_Required work_. The output should be exactly the lines from the one containing "value, creating a" through the last line of the records, and only those.

Items listed in a dataset

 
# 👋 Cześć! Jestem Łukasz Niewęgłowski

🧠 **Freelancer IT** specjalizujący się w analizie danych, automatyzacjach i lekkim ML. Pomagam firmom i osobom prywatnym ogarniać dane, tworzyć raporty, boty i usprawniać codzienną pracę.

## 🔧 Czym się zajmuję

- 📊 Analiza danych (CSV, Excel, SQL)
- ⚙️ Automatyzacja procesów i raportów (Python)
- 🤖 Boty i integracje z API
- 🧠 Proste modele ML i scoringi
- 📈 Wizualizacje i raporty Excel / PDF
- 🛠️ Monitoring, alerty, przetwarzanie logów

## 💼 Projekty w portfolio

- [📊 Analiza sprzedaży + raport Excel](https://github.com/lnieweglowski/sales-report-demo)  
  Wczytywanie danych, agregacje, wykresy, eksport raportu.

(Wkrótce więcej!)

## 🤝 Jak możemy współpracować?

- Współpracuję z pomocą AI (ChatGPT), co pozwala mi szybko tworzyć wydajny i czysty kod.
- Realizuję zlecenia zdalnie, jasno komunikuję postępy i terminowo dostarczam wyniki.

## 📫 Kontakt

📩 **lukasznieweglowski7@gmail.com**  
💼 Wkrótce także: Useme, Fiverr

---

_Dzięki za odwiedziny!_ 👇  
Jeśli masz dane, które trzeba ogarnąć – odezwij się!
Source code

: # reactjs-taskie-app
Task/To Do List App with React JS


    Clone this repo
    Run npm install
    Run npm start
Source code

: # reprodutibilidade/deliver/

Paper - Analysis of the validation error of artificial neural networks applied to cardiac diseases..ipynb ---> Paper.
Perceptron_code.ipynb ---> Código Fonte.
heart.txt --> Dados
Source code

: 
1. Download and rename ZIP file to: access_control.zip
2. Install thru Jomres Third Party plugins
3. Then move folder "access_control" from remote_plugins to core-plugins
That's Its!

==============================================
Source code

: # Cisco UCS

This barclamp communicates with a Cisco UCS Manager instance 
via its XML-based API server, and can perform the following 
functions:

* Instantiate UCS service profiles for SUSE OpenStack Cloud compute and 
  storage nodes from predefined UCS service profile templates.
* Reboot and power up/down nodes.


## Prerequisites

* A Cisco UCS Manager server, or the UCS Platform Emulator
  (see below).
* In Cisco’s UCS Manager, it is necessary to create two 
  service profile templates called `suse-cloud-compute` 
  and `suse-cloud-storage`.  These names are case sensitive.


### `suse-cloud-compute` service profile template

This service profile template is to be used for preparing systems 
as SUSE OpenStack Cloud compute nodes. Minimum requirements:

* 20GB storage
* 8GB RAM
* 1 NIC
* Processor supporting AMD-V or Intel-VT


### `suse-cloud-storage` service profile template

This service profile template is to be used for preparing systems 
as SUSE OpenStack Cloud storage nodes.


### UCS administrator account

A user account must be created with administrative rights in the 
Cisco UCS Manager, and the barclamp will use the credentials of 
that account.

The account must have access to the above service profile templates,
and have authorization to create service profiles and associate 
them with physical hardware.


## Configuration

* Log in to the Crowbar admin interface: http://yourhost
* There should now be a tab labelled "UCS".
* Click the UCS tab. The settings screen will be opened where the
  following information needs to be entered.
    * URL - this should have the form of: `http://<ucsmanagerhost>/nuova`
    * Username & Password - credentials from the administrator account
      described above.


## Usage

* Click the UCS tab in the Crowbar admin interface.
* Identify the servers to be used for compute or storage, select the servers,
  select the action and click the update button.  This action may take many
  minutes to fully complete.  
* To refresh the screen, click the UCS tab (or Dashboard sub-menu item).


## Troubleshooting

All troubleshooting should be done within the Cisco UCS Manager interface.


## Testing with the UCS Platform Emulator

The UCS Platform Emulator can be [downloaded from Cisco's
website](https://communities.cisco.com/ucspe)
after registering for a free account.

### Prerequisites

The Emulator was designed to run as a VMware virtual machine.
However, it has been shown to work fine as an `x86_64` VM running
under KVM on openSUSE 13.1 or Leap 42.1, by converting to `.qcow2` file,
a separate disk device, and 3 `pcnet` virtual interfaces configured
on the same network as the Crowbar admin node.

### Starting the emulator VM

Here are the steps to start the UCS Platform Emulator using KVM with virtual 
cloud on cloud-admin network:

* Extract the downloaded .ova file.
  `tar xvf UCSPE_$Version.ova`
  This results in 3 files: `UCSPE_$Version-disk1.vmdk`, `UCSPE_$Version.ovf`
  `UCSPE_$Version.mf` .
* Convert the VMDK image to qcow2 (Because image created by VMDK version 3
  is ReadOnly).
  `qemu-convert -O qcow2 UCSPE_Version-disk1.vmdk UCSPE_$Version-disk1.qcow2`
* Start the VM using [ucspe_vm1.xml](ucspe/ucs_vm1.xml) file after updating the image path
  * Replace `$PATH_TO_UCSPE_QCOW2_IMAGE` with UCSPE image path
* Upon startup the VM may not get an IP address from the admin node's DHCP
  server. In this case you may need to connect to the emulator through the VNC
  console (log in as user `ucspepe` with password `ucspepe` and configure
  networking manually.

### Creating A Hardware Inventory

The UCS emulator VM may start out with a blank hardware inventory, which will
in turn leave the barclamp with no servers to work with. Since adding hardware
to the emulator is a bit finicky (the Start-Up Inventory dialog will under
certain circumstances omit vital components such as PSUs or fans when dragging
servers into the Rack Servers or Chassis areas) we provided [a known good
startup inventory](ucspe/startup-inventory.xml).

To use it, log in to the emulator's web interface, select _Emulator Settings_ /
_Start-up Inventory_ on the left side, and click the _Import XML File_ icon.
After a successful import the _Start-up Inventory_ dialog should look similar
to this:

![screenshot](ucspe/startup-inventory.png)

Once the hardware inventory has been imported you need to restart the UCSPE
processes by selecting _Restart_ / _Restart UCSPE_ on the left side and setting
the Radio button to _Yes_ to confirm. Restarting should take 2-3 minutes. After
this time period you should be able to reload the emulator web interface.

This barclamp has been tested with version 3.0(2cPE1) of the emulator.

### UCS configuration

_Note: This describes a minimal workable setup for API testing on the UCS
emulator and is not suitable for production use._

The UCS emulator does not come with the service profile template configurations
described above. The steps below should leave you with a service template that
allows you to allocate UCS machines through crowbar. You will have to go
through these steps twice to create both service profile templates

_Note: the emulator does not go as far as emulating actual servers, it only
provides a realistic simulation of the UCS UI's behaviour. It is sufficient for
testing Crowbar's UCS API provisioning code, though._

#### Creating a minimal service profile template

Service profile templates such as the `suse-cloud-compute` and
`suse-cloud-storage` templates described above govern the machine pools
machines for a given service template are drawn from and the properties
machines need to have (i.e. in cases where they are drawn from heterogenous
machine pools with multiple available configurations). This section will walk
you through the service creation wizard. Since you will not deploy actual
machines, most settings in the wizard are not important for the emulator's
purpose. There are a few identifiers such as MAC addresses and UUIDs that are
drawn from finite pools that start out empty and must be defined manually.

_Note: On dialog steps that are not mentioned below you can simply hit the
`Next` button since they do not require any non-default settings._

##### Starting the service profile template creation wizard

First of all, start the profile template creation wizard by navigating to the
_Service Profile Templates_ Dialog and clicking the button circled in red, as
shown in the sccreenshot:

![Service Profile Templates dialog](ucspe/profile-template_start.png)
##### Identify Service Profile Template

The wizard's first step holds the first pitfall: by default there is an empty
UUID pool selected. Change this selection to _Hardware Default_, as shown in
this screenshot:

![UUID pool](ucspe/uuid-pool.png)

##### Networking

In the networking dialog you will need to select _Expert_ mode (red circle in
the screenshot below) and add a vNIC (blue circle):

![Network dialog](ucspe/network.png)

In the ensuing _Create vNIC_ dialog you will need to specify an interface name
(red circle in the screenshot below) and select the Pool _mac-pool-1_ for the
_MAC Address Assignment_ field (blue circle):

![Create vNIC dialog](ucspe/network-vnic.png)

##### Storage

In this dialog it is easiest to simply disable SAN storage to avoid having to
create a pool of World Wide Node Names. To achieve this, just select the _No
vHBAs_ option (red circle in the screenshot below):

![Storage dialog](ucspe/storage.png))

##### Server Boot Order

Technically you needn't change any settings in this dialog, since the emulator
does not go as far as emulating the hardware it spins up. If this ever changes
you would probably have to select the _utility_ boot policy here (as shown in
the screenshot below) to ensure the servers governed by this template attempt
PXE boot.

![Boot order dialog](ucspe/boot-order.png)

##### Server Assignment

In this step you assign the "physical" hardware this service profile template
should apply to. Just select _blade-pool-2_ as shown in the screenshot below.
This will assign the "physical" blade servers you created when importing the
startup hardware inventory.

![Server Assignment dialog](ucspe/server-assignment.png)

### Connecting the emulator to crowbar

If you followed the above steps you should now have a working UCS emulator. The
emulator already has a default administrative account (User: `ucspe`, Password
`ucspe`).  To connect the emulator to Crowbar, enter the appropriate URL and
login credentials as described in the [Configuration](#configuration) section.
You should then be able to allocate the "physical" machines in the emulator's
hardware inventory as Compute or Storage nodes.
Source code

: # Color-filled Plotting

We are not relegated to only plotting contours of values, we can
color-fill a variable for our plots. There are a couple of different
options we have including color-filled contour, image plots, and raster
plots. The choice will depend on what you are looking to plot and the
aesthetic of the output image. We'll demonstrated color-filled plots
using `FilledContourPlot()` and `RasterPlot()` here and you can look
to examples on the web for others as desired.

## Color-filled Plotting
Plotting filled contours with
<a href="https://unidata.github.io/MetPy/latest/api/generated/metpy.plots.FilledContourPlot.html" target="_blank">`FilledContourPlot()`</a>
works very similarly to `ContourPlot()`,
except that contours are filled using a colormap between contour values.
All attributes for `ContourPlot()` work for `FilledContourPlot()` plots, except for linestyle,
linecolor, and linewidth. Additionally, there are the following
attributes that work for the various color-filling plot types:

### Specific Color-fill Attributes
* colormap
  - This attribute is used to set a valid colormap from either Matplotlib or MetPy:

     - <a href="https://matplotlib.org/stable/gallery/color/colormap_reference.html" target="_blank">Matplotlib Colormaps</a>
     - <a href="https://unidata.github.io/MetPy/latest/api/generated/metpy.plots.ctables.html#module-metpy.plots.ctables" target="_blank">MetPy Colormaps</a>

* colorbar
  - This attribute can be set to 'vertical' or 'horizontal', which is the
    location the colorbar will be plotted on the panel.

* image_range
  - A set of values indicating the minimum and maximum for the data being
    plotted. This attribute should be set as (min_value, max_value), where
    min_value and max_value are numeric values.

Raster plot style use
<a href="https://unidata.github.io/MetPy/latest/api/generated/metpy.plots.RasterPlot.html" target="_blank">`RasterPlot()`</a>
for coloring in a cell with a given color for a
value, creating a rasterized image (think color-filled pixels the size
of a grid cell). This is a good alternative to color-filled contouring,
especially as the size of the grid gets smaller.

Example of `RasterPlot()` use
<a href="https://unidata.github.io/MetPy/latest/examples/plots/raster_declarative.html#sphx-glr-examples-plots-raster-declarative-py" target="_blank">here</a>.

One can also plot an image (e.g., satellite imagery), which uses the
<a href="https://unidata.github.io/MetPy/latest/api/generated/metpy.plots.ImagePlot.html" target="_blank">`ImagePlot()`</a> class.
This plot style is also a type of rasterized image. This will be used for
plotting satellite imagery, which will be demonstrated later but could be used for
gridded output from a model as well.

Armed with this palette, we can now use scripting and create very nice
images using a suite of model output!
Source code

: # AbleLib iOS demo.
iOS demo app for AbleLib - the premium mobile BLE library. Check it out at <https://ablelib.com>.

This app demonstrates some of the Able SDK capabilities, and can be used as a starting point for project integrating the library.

_Exercise output_.
value, creating a rasterized image (think color-filled pixels the size
of a grid cell). This is a good alternative to color-filled contouring,
especially as the size of the grid gets smaller.

Example of `RasterPlot()` use
<a href="https://unidata.github.io/MetPy/latest/examples/plots/raster_declarative.html#sphx-glr-examples-plots-raster-declarative-py" target="_blank">here</a>.

One can also plot an image (e.g., satellite imagery), which uses the
<a href="https://unidata.github.io/MetPy/latest/api/generated/metpy.plots.ImagePlot.html" target="_blank">`ImagePlot()`</a> class.
This plot style is also a type of rasterized image. This will be used for
plotting satellite imagery, which will be demonstrated later but could be used for
gridded output from a model as well.

Armed with this palette, we can now use scripting and create very nice
images using a suite of model output!
Source code

: # AbleLib iOS demo.
iOS demo app for AbleLib - the premium mobile BLE library. Check it out at <https://ablelib.com>.

This app demonstrates some of the Able SDK capabilities, and can be used as a starting point for project integrating the library.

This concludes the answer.